活動は決して順調なことばかりではありませんでした。参加者が少ない時期もあり、継続や運営方法に悩むこともありましたが、職員同士で学習会を重ね、他地域の取り組みからも学びながら工夫を続けてきました。ホームページでの案内や、関係機関への周知、亡くなって1年後のご遺族への手紙の郵送なども進め、現在では2か月に1回の定期開催を継続しています。ホームページを見て地域から参加する人も増え、宇都宮市外からの参加希望も寄せられるようになりました。

参加したご遺族からは、「ここに来て話すことが楽しみになった」「自分の気持ちと向き合うことができた」といった声が寄せられています。悲嘆を抱える人が孤立することなく思いを共有し、支え合う場として、地域の中で大切な役割を担い始めています。参加を重ねる中で表情が明るくなり、前を向いて進もうと思えたと語るご遺族もいらっしゃいます。

 

仲間への感謝と地域への思い

総会の表彰式では、活動に関わってきた職員から感謝の言葉が述べられました。

この取り組みは、ご遺族の思いに寄り添いたいという小さな思いから始まりました。決して順調なことばかりではありませんでしたが、職場の仲間の理解と協力が少しずつ広がり、診療所全体の取り組みとして続けてくることができました。

また、ホームページを見て参加してくれる地域の方が増えたことや、組合員も加わりながらセルフヘルプグループとして発展しつつあることが、活動を続ける力になっています。

最後には栃木弁で、チームの仲間と診療所のみんなへの感謝を伝える場面もあり、会場から温かい拍手が送られました。

民医連の理念を地域で実践する取り組み

今回の受賞は、宇都宮協立診療所の職員の努力だけでなく、地域の患者・家族、組合員、職員がともに支え合いながら築いてきた活動が評価されたものでもあります。

診療所でグリーフケアカフェを開催する強みとして、日々の医療実践の中で患者や家族の思いに耳を傾けてきた姿勢が活動に生かされていること、さらに必要時には医師をはじめとした専門職につなげやすいことが特徴です。今後は、参加者が主体となるセルフヘルプグループとして発展していくことも展望されています。

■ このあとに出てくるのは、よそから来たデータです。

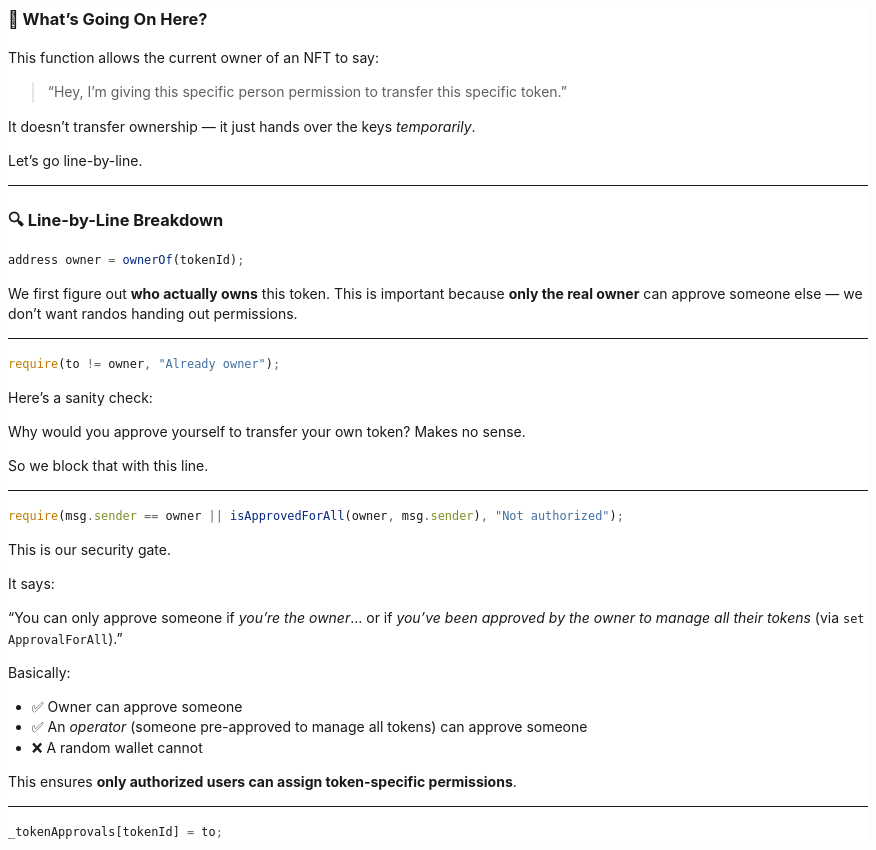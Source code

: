 ### 🧠 What’s Going On Here?

This function allows the current owner of an NFT to say:

> “Hey, I’m giving this specific person permission to transfer this specific token.”
> 

It doesn’t transfer ownership — it just hands over the keys *temporarily*.

Let’s go line-by-line.

---

### 🔍 Line-by-Line Breakdown

```jsx
address owner = ownerOf(tokenId);
```

We first figure out **who actually owns** this token. This is important because **only the real owner** can approve someone else — we don’t want randos handing out permissions.

---

```jsx
require(to != owner, "Already owner");
```

Here’s a sanity check:

Why would you approve yourself to transfer your own token? Makes no sense.

So we block that with this line.

---

```jsx
require(msg.sender == owner || isApprovedForAll(owner, msg.sender), "Not authorized");
```

This is our security gate.

It says:

“You can only approve someone if *you’re the owner*… or if *you’ve been approved by the owner to manage all their tokens* (via `setApprovalForAll`).”

Basically:

- ✅ Owner can approve someone
- ✅ An *operator* (someone pre-approved to manage all tokens) can approve someone
- ❌ A random wallet cannot

This ensures **only authorized users can assign token-specific permissions**.

---

```jsx
_tokenApprovals[tokenId] = to;
```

民医連が大切にしてきた「共同のいとなみ」は、医療や介護の現場だけでなく、人と人が支え合う地域のつながりの中で育まれます。グリーフケアカフェの取り組みは、まさにその理念を地域の中で形にした実践です。

栃木民医連ではこれからも、地域の人びとに寄り添いながら医療・介護・福祉の活動を広げ、安心して暮らせる地域づくりを進めていきます。